# Problem description
Only lines containing "must" belong in the answer, each copied from the entries below.
BEGIN Information
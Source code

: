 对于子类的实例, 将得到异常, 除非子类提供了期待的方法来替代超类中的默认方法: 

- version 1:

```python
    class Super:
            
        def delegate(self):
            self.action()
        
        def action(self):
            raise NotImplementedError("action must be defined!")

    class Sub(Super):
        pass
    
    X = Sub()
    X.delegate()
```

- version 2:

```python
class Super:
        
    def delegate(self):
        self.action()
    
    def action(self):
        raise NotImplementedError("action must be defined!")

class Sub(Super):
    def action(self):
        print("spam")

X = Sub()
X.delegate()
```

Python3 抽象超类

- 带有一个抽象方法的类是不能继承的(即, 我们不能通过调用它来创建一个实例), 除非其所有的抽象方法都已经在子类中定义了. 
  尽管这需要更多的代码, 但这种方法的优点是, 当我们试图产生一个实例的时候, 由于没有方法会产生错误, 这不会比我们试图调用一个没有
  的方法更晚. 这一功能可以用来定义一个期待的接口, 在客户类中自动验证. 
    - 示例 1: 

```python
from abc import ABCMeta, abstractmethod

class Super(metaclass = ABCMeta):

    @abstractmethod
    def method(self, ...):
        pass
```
END Information
BEGIN Information
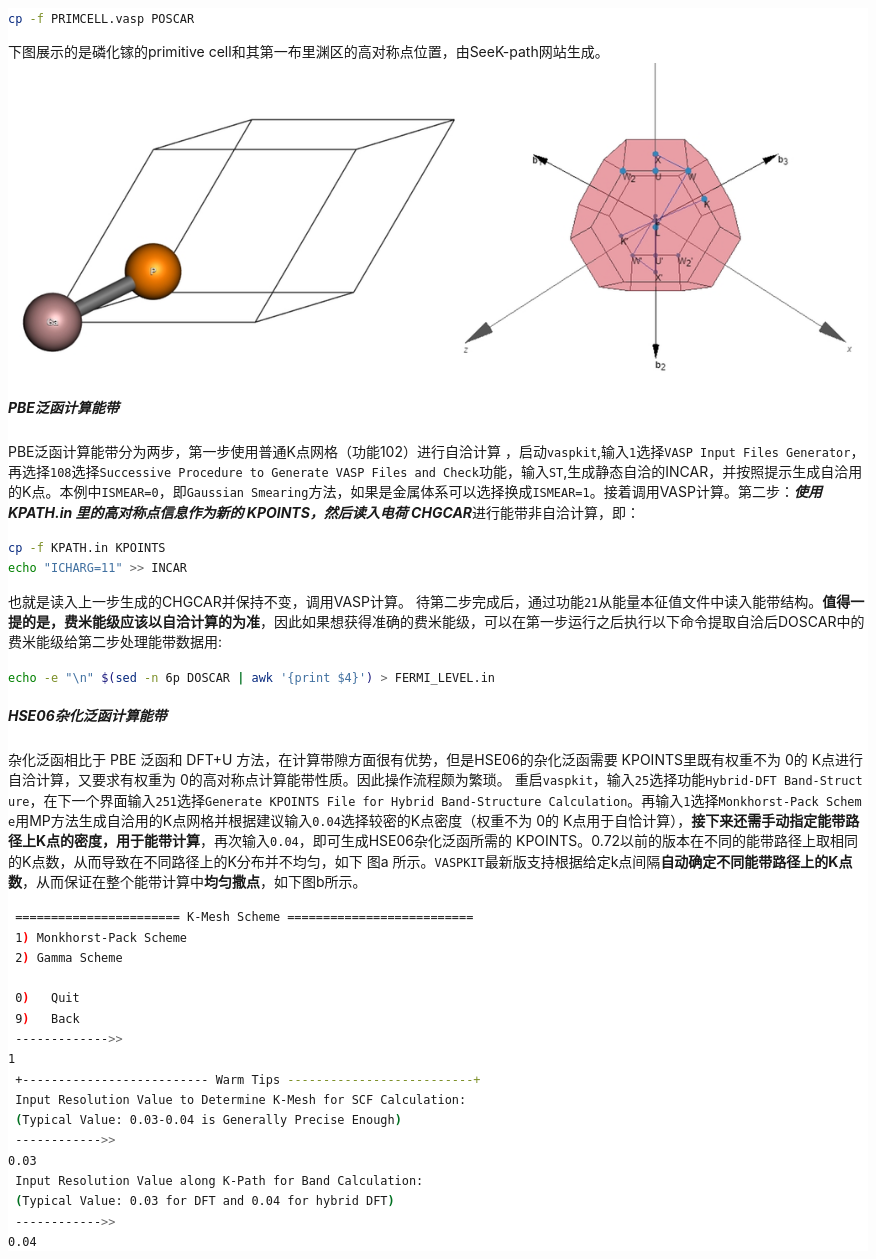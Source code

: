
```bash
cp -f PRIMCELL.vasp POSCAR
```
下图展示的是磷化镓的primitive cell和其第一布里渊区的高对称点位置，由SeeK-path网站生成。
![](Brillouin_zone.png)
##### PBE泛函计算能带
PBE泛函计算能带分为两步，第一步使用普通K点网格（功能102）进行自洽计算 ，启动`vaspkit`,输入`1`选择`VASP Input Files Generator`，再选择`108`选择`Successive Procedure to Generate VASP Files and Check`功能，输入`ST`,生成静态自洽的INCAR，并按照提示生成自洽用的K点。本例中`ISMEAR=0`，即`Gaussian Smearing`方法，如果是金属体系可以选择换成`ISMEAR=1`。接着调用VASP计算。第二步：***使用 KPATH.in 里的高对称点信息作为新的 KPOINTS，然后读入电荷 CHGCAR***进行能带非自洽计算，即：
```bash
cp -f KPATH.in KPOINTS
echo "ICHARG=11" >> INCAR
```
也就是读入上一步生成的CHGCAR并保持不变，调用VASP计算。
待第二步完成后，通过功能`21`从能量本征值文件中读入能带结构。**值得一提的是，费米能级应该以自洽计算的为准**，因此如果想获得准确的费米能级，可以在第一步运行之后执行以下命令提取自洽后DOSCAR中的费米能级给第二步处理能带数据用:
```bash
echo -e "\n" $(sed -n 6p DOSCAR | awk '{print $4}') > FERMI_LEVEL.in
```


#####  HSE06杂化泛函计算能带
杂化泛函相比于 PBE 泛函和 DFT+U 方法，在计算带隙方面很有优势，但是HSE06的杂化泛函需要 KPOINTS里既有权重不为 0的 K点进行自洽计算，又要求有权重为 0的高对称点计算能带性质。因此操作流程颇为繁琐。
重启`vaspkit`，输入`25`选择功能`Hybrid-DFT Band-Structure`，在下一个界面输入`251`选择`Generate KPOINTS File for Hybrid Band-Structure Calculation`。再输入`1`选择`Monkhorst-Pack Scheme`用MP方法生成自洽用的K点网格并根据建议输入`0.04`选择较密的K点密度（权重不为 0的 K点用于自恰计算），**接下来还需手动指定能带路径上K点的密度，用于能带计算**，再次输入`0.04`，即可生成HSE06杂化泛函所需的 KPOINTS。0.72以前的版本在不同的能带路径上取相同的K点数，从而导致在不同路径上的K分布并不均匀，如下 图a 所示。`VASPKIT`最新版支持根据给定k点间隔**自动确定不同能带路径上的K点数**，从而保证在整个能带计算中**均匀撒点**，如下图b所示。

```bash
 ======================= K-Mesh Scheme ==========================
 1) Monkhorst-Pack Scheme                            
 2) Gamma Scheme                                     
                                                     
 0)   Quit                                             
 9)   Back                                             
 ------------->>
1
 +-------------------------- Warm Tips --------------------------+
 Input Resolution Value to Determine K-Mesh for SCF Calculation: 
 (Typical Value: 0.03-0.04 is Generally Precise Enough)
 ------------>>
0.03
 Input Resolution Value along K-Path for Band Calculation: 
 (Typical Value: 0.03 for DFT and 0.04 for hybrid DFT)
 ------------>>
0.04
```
END Information
# Result for this task
            raise NotImplementedError("action must be defined!")
        raise NotImplementedError("action must be defined!")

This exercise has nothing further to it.